# Wheeler Dealers, what goes on



## Darlofan

Watched this week's Wheeler Dealers with the HY van. Was interested in this as I follow a business on fb who is a guy I used to work with. He was the guy that bought the van at the end.
Thing is I've been watching the progress of the HY van on his fb page over the last 12months. There are pics of it in various garages over this time having the work done. I'm presuming the different garages are where Ed sent it for spraying, doors, windows etc but now I'm wondering how much Ed actually does on the cars etc. Also seems like they have buyers sorted beforehand as this has been well documented on fb over time including where the engine and brakes were done and how it was being kitted out inside.
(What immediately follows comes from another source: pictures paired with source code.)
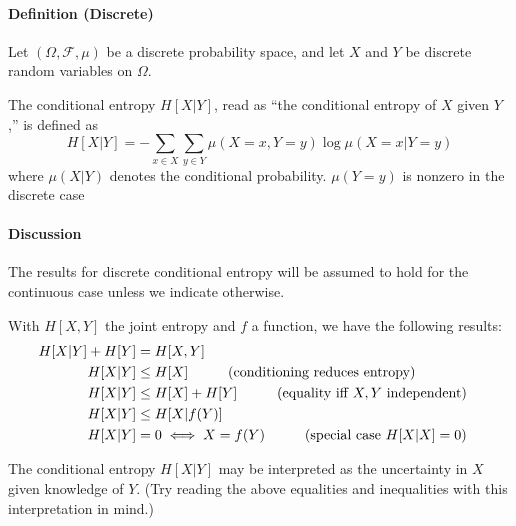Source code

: \documentclass[12pt]{article}
\begin{document}
\paragraph{Definition (Discrete)}
Let $(\Omega, \mathcal{F}, \mu)$ be a discrete probability space, and let $X$ and $Y$ be discrete random variables on $\Omega$.

The conditional entropy $H[X|Y]$, read as ``the conditional entropy of $X$ given $Y$,'' is defined as
\begin{equation}
H[X|Y] = -\sum_{x \in X}\sum_{y \in Y} \mu(X=x,Y=y) \log \mu(X=x|Y=y)
\end{equation}
where $\mu(X|Y)$ denotes the conditional probability. $\mu(Y=y)$ is nonzero in the
discrete case

\paragraph{Discussion}
The results for discrete conditional entropy will be assumed to hold for the continuous case unless we indicate otherwise.

With $H[X,Y]$ the joint entropy and $f$ a function, we have the following results:
\begin{align}
H[X|Y] + H[Y]&= H[X,Y]&\\
H[X|Y] &\le H[X] \hspace{10mm}\text{(conditioning reduces entropy)}\\
H[X|Y] &\le H[X] + H[Y] \hspace{10mm}\text{(equality iff } X, Y \text{ independent)}\\
H[X|Y] &\le H[X|f(Y)]&\\
H[X|Y] &= 0 \iff X=f(Y)\hspace{10mm}\text{(special case } H[X|X] = 0 \text{)}\\
\end{align}

The conditional entropy $H[X|Y]$ may be interpreted as the uncertainty in $X$ given knowledge of $Y$.  (Try reading the above equalities and inequalities with this interpretation in mind.)

\end{document}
Have to say at no point was Wheeler Dealers mentioned on fb until after the show was on too.


----------



## President Swirl

There were stories doing the rounds that on early episodes, they would do a mock sale to producers and such. I love the program, but Ed is a knowledgeable handy host, to piece together the time-elapsed nature of the show. It's no surprise to me that the work is out-sourced. How many episodes have they omitted tyre changes, and other bits? They still have missed out on plenty of awesome cars they should do.


----------



## Clancy

I like the programme but basically the whole thing is a lie, they also get some stuff dirt cheap so the company gets advertised which is not realistic when they talk about the money involved then


----------



## m1pui

Is this a new series?

Been ages since I saw it or saw any adverts for it


----------



## Guest

m1pui said:


> Is this a new series?
> 
> Been ages since I saw it or saw any adverts for it


It is a new series but it's been on a few weeks now, probably nearly finished. Monday night 9:00 pm


----------



## Guest

at the end of the day most stuff thats shown on TV is a lie, its an educational program, tarted up with some bits of 'false sales' etc. 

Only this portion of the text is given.